Top of Provided data
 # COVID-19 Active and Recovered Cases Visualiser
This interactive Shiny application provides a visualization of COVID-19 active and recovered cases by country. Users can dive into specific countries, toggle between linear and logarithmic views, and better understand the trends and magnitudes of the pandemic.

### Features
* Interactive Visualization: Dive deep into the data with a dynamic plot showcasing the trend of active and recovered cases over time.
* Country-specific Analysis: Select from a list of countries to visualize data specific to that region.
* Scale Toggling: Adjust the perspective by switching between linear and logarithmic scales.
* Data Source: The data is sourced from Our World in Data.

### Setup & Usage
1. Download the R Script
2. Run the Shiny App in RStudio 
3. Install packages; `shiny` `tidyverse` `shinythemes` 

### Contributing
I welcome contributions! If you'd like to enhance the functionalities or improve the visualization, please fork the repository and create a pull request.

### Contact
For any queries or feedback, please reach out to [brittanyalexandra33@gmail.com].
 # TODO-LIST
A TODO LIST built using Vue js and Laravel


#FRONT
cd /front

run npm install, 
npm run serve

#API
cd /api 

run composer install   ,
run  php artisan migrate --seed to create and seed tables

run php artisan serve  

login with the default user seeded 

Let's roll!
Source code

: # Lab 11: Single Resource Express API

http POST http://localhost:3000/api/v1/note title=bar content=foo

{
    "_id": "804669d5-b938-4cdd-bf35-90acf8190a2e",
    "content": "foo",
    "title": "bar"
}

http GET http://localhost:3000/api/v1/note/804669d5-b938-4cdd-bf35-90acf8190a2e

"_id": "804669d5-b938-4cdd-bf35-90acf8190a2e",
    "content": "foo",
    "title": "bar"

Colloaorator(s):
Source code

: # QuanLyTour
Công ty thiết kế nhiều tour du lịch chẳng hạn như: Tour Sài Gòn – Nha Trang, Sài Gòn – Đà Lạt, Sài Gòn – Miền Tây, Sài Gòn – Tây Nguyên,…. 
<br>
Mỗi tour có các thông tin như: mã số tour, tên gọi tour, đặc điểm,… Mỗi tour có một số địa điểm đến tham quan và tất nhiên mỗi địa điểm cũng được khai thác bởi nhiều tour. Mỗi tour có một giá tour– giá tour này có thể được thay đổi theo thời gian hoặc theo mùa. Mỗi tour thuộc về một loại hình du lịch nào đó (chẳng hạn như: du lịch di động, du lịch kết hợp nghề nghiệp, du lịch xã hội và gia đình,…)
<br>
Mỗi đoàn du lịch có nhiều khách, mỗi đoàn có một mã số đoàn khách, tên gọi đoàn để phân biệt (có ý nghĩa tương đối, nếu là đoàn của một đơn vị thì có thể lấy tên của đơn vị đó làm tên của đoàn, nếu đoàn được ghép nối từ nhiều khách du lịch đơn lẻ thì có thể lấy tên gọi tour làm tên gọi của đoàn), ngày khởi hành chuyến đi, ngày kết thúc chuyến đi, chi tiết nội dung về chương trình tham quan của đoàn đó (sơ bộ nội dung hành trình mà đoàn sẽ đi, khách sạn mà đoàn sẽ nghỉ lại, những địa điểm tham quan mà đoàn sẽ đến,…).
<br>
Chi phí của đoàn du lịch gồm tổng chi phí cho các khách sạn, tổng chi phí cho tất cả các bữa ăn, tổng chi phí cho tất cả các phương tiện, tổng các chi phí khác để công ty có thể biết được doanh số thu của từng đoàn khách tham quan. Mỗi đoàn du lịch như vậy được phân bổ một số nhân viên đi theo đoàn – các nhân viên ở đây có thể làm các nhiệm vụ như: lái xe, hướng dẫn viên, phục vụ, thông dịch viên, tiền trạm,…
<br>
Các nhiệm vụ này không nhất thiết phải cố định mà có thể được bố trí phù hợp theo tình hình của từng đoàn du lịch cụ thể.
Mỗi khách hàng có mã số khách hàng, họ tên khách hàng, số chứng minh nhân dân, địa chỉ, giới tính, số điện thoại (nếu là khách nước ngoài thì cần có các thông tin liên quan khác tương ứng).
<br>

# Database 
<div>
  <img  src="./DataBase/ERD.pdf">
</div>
Bottom of Provided data
# What the exercise asks
Reproduce the entries so that each line reads exactly as it did before.

# Exercise answer
 # COVID-19 Active and Recovered Cases Visualiser
This interactive Shiny application provides a visualization of COVID-19 active and recovered cases by country. Users can dive into specific countries, toggle between linear and logarithmic views, and better understand the trends and magnitudes of the pandemic.

### Features
* Interactive Visualization: Dive deep into the data with a dynamic plot showcasing the trend of active and recovered cases over time.
* Country-specific Analysis: Select from a list of countries to visualize data specific to that region.
* Scale Toggling: Adjust the perspective by switching between linear and logarithmic scales.
* Data Source: The data is sourced from Our World in Data.

### Setup & Usage
1. Download the R Script
2. Run the Shiny App in RStudio 
3. Install packages; `shiny` `tidyverse` `shinythemes` 

### Contributing
I welcome contributions! If you'd like to enhance the functionalities or improve the visualization, please fork the repository and create a pull request.

### Contact
For any queries or feedback, please reach out to [brittanyalexandra33@gmail.com].
 # TODO-LIST
A TODO LIST built using Vue js and Laravel


#FRONT
cd /front

run npm install, 
npm run serve

#API
cd /api 

run composer install   ,
run  php artisan migrate --seed to create and seed tables

run php artisan serve  

login with the default user seeded 

Let's roll!
Source code

: # Lab 11: Single Resource Express API

http POST http://localhost:3000/api/v1/note title=bar content=foo

{
    "_id": "804669d5-b938-4cdd-bf35-90acf8190a2e",
    "content": "foo",
    "title": "bar"
}

http GET http://localhost:3000/api/v1/note/804669d5-b938-4cdd-bf35-90acf8190a2e

"_id": "804669d5-b938-4cdd-bf35-90acf8190a2e",
    "content": "foo",
    "title": "bar"

Colloaorator(s):
Source code

: # QuanLyTour
Công ty thiết kế nhiều tour du lịch chẳng hạn như: Tour Sài Gòn – Nha Trang, Sài Gòn – Đà Lạt, Sài Gòn – Miền Tây, Sài Gòn – Tây Nguyên,…. 
<br>
Mỗi tour có các thông tin như: mã số tour, tên gọi tour, đặc điểm,… Mỗi tour có một số địa điểm đến tham quan và tất nhiên mỗi địa điểm cũng được khai thác bởi nhiều tour. Mỗi tour có một giá tour– giá tour này có thể được thay đổi theo thời gian hoặc theo mùa. Mỗi tour thuộc về một loại hình du lịch nào đó (chẳng hạn như: du lịch di động, du lịch kết hợp nghề nghiệp, du lịch xã hội và gia đình,…)
<br>
Mỗi đoàn du lịch có nhiều khách, mỗi đoàn có một mã số đoàn khách, tên gọi đoàn để phân biệt (có ý nghĩa tương đối, nếu là đoàn của một đơn vị thì có thể lấy tên của đơn vị đó làm tên của đoàn, nếu đoàn được ghép nối từ nhiều khách du lịch đơn lẻ thì có thể lấy tên gọi tour làm tên gọi của đoàn), ngày khởi hành chuyến đi, ngày kết thúc chuyến đi, chi tiết nội dung về chương trình tham quan của đoàn đó (sơ bộ nội dung hành trình mà đoàn sẽ đi, khách sạn mà đoàn sẽ nghỉ lại, những địa điểm tham quan mà đoàn sẽ đến,…).
<br>
Chi phí của đoàn du lịch gồm tổng chi phí cho các khách sạn, tổng chi phí cho tất cả các bữa ăn, tổng chi phí cho tất cả các phương tiện, tổng các chi phí khác để công ty có thể biết được doanh số thu của từng đoàn khách tham quan. Mỗi đoàn du lịch như vậy được phân bổ một số nhân viên đi theo đoàn – các nhân viên ở đây có thể làm các nhiệm vụ như: lái xe, hướng dẫn viên, phục vụ, thông dịch viên, tiền trạm,…
<br>
Các nhiệm vụ này không nhất thiết phải cố định mà có thể được bố trí phù hợp theo tình hình của từng đoàn du lịch cụ thể.
Mỗi khách hàng có mã số khách hàng, họ tên khách hàng, số chứng minh nhân dân, địa chỉ, giới tính, số điện thoại (nếu là khách nước ngoài thì cần có các thông tin liên quan khác tương ứng).
<br>

# Database 
<div>
  <img  src="./DataBase/ERD.pdf">
</div>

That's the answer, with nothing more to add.